AIDED – Here is where you get someone else to do the work for you. You can buy in services a la carte so to speak, in other words you can provide the cover yourself but hire someone to proofread the book, or to format it.
Before contacting an outside organisation, there are things to be wary of.
DO be clear exactly what you are looking for
DO make sure you hang onto the rights to your book: if you’re using a self pub company pay the one-off fee to get the book up there and that’s it
DO make sure the royalties come straight to you and not through a third party: otherwise you’re dealing with vanity publishing and have the worst of all worlds and will make zilch money
DON’T sign any long-term contracts
I Am Self Publishing https://www.iamselfpublishing.com. A young brother and sister organisation, very friendly, very savvy, experienced in producing all kinds of books. They offer an initial no-obligation consultation, either in person or on the phone.
If you don’t already have your own family history website I would recommend creating one. It is an excellent way for other family members to get in touch with you. I have a static (ie not a blog) site at marymatchampitt.wordpress.com and I’ve had all manner of distant relatives contact me with very useful information. You can create one for free, or for a small annual hosting fee, at WordPress.
*There seems to be a problem with this Amazon link. I will query it with ALLi and repost.
An organisation run by indie authors for indie authors.
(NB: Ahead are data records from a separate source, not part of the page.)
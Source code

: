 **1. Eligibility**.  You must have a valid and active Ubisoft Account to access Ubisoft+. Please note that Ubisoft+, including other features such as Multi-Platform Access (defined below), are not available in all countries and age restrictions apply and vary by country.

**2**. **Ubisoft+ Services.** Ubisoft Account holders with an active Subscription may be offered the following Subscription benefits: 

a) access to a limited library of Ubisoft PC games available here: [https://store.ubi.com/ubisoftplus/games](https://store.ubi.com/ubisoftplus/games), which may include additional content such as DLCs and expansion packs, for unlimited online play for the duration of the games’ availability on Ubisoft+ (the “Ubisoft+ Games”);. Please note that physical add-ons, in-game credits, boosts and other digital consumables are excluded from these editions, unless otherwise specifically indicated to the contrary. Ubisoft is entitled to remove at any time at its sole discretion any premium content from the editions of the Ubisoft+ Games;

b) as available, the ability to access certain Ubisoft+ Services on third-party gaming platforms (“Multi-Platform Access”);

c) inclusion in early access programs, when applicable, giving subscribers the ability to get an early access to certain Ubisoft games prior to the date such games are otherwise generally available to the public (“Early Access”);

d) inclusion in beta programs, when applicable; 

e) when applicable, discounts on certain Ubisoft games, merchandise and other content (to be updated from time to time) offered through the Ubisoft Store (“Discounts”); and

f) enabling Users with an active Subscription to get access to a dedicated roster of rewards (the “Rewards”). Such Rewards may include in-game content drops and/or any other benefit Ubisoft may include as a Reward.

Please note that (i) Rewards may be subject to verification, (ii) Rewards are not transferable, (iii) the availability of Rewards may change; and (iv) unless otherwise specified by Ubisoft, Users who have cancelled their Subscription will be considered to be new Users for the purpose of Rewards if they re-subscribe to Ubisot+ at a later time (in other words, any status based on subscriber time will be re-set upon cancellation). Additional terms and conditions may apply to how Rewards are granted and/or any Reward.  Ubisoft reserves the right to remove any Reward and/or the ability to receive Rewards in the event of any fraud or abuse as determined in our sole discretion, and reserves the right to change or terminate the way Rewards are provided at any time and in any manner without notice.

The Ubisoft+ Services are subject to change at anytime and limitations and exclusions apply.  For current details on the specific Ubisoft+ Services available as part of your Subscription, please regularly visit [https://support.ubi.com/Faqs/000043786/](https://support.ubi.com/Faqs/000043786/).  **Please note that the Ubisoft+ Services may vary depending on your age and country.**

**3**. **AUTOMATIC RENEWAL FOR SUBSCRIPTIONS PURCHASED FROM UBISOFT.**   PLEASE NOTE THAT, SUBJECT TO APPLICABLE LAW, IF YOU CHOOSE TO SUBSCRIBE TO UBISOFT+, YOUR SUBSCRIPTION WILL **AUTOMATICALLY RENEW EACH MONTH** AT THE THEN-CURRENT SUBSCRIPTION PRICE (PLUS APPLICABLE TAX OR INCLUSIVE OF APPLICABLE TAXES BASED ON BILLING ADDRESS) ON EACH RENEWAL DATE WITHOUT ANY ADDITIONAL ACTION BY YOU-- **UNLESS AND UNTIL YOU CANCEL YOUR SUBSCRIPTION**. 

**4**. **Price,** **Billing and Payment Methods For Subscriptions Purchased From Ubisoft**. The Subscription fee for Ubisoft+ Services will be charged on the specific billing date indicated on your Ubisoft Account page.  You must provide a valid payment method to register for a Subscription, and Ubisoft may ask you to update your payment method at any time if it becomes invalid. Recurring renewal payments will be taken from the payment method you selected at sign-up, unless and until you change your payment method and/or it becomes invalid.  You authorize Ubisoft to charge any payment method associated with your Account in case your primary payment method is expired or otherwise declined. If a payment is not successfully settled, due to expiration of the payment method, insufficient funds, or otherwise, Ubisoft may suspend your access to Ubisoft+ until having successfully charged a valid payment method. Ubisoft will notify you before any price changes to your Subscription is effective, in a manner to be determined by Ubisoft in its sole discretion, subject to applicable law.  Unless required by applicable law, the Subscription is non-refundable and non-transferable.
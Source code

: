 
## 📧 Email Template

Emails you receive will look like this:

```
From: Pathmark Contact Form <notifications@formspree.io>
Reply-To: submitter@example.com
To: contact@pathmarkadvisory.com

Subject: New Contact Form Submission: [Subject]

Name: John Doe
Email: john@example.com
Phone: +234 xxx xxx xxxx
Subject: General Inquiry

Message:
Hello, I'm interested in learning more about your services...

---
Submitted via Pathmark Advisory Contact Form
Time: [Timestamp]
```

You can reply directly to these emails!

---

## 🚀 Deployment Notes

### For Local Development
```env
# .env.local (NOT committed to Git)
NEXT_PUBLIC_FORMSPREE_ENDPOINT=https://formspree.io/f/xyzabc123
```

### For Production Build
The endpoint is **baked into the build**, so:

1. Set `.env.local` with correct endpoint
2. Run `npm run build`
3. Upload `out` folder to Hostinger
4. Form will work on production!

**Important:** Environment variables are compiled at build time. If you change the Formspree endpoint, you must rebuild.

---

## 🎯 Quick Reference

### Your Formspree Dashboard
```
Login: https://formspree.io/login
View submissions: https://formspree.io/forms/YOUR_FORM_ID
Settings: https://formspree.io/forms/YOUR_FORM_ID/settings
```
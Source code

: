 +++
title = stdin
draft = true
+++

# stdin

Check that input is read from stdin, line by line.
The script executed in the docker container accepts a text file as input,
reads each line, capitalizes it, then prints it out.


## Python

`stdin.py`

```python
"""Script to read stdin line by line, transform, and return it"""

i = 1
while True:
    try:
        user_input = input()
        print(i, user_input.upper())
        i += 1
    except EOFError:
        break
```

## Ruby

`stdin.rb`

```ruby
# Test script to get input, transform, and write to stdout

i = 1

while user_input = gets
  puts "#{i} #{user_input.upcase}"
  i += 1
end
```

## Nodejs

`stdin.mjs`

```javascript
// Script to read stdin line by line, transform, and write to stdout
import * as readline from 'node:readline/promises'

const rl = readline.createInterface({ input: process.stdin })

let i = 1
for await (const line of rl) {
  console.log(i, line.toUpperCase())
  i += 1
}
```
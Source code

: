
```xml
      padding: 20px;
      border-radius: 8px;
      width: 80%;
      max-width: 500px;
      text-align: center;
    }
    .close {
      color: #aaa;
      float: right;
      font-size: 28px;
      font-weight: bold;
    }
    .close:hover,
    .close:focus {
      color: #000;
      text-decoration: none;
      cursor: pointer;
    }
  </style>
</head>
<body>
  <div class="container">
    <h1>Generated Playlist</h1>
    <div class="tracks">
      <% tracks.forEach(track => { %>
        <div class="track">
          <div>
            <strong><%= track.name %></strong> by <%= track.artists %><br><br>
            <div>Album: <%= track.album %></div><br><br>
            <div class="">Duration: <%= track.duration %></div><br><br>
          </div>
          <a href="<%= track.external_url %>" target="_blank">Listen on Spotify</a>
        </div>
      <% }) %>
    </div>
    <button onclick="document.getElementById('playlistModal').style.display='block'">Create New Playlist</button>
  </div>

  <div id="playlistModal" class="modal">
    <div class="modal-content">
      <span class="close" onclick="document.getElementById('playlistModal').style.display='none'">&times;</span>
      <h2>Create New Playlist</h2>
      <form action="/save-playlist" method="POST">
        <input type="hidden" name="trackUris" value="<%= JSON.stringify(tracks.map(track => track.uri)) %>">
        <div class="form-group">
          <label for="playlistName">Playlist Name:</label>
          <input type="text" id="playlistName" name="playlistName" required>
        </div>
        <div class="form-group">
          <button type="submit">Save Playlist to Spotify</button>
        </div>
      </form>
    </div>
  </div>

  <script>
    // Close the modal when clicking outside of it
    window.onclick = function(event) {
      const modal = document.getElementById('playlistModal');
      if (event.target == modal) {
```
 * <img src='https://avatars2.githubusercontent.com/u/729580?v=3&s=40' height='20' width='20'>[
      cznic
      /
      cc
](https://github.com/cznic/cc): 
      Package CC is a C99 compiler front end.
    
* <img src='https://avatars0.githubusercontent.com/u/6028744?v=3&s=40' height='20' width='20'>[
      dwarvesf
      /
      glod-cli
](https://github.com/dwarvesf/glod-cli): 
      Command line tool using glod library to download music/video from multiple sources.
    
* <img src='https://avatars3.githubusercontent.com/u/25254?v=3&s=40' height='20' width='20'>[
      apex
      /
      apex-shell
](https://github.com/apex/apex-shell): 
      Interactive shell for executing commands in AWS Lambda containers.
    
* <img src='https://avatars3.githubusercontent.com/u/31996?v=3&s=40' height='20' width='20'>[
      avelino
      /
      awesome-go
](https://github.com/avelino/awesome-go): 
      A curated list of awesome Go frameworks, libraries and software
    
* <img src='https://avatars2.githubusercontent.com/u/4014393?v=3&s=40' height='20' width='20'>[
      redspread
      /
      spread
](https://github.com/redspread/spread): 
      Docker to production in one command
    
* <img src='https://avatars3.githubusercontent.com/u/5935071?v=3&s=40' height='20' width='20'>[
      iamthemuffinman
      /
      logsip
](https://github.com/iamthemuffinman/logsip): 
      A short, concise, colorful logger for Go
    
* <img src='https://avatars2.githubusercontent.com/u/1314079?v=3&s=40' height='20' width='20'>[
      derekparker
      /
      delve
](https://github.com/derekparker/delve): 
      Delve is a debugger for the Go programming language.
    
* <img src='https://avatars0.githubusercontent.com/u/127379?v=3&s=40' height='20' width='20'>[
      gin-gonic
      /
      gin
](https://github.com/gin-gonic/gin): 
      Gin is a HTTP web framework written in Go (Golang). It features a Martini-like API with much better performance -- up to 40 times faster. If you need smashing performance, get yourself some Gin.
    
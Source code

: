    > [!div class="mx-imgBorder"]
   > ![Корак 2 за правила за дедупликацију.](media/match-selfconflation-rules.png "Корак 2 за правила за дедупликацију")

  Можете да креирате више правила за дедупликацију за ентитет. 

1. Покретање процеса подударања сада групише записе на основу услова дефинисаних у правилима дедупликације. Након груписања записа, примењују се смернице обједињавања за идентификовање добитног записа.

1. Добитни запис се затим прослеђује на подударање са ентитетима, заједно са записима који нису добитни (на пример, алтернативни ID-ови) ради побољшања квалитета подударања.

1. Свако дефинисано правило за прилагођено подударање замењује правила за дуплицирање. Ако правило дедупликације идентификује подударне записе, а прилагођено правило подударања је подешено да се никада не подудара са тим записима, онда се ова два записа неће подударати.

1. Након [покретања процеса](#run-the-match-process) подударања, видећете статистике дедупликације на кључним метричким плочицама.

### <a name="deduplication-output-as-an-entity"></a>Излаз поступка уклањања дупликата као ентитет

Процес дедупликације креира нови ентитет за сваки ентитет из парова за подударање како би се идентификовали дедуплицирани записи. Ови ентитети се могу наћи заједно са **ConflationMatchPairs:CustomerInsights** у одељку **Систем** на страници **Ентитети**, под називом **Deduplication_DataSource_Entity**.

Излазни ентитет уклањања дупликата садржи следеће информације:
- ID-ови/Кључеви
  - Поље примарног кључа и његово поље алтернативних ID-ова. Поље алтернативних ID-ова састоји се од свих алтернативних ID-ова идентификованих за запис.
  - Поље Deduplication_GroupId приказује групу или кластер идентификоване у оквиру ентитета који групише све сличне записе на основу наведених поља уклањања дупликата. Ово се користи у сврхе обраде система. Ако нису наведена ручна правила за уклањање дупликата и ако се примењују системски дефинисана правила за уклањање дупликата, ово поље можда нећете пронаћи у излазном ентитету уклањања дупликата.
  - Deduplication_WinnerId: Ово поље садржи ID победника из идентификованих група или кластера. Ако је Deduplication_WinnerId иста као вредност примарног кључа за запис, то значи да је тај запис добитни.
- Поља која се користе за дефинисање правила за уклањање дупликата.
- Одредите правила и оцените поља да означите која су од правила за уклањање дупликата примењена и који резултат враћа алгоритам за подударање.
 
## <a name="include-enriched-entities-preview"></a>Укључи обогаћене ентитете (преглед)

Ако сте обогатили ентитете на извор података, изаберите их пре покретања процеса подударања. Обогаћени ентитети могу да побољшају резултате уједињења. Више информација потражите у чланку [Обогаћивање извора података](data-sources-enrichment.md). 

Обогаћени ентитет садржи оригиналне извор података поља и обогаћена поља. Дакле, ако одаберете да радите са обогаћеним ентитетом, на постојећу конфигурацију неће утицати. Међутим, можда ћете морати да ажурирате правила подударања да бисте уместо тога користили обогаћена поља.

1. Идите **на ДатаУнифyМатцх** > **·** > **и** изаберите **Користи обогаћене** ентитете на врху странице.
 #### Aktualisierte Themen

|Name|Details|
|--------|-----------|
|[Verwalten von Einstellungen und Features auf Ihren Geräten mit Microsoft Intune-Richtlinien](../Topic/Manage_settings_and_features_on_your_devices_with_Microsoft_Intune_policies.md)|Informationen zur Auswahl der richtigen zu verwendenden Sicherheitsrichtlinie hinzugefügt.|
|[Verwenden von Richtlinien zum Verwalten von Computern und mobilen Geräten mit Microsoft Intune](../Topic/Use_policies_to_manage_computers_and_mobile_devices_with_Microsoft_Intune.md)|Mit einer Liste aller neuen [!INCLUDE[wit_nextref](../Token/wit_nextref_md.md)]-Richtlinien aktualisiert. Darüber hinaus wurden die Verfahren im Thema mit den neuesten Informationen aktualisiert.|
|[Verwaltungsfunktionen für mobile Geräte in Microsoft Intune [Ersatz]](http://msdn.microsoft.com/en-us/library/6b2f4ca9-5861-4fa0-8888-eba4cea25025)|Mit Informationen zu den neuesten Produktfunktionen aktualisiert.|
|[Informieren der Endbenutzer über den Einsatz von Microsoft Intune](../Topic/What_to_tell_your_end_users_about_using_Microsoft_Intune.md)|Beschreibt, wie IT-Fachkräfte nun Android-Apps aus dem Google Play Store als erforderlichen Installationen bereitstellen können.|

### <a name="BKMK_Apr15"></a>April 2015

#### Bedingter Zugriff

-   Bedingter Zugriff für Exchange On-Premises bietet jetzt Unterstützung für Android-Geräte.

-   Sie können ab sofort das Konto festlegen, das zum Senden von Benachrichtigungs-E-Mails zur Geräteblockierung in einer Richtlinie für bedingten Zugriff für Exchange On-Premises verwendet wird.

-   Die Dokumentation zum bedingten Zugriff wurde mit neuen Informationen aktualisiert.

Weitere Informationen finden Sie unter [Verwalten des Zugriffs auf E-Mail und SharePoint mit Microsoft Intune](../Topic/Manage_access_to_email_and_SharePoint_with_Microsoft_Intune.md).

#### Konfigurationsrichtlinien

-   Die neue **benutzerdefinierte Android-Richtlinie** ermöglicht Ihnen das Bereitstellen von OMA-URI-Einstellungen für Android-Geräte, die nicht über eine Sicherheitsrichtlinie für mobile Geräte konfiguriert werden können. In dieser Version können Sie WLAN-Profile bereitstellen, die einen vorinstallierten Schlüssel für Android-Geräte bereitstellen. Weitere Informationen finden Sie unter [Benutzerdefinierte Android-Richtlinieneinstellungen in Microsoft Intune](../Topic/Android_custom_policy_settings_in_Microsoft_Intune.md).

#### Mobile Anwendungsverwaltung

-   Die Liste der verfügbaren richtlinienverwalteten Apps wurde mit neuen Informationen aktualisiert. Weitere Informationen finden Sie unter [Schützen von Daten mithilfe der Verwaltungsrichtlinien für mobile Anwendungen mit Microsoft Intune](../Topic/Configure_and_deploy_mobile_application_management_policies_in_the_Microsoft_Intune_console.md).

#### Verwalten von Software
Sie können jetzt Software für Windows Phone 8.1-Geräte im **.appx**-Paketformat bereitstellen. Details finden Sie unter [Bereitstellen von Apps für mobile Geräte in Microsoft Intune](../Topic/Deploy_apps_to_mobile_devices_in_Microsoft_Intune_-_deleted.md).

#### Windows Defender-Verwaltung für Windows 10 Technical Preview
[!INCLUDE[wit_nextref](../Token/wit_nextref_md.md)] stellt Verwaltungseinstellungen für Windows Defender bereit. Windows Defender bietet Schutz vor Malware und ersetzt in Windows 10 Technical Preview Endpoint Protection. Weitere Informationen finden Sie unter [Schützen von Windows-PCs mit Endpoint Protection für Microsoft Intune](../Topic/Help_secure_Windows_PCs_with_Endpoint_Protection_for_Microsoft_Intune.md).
They publish a list of recommended service providers (available to members only) and books (available to all). They also have a closed Facebook page and monthly meetups in London and elsewhere, plus they offer other perks such as reduced rates with Ingram Spark and free entry to the London Book Fair, among other things. If you want to know more, click on the ALLi logo on the top right of this page.
For example when I contacted Who Do You Think You Are for a review they were pretty sniffy, but I sent them a copy anyway and heard nothing more. However they do – or did – have a feature in their magazine called ‘My Family Hero’ and when approached were very keen to include a story about my ancestress.
Whether or not you are thinking of publishing in e-form (not so suitable for picture-based books), ebooks are easy to produce – again on your own or with help – and you receive a higher royalty (70% through Amazon compared with around 20-25% for paperbacks). Most indie authors sell more ebooks than paperbacks, partly because bookshops are generally reluctant to stock indie published books, and partly because of the cost of POD. My sales are 90% + ebook, and of those, 95% are through Amazon Kindle.
No, I’m not going to tell you how to design your book cover. I will say find a professional to do it for you as there’s nothing worse than a shoddy cover, and I speak from painful experience.
I decided to change the cover of my non fiction book about my Australian ancestors. The book has been out for nearly four years and is selling reasonably well, but I figured it could do with a boost, and besides it received a general thumbs-down from my writer colleagues on the ALLi Facebook forum.
The photo is of the Hawkesbury River, where my story is largely set, and was taken by my good self a few years ago. Criticisms of it included the fact that it was not obviously about Australia, that the colour was wrong for that country, that the image contradicted the title (which was the point) and that it was too contemporary. Of all those the one comment that made sense to me was the last.
I found a designer, recommended by ALLi and as it happens Australian, and I found an image I liked – a 19th century painting of the Hawkesbury River by an artist called William Pigeunit. It had just the right element of threat.
Unfortunately while the picture itself is in the public domain I could not find a copy of it with a high enough resolution – I think that’s the term – ie, 1MB or more.
So I found another painting – A Summer Morning Tiff by Tom Roberts – again in the public domain but in the possession of an art gallery in Victoria, Australia. They wanted a fee to provide me with a high res image, and they also sent me a licence to sign promising we would not alter the image in any way, and asking to approve a proof of the cover before publishing. My designer (Jessica Bell) decided one way or another she couldn’t work with the picture without making alterations. So back to square one. In the end she worked on my original image, and the end result, which I am very happy with, is below.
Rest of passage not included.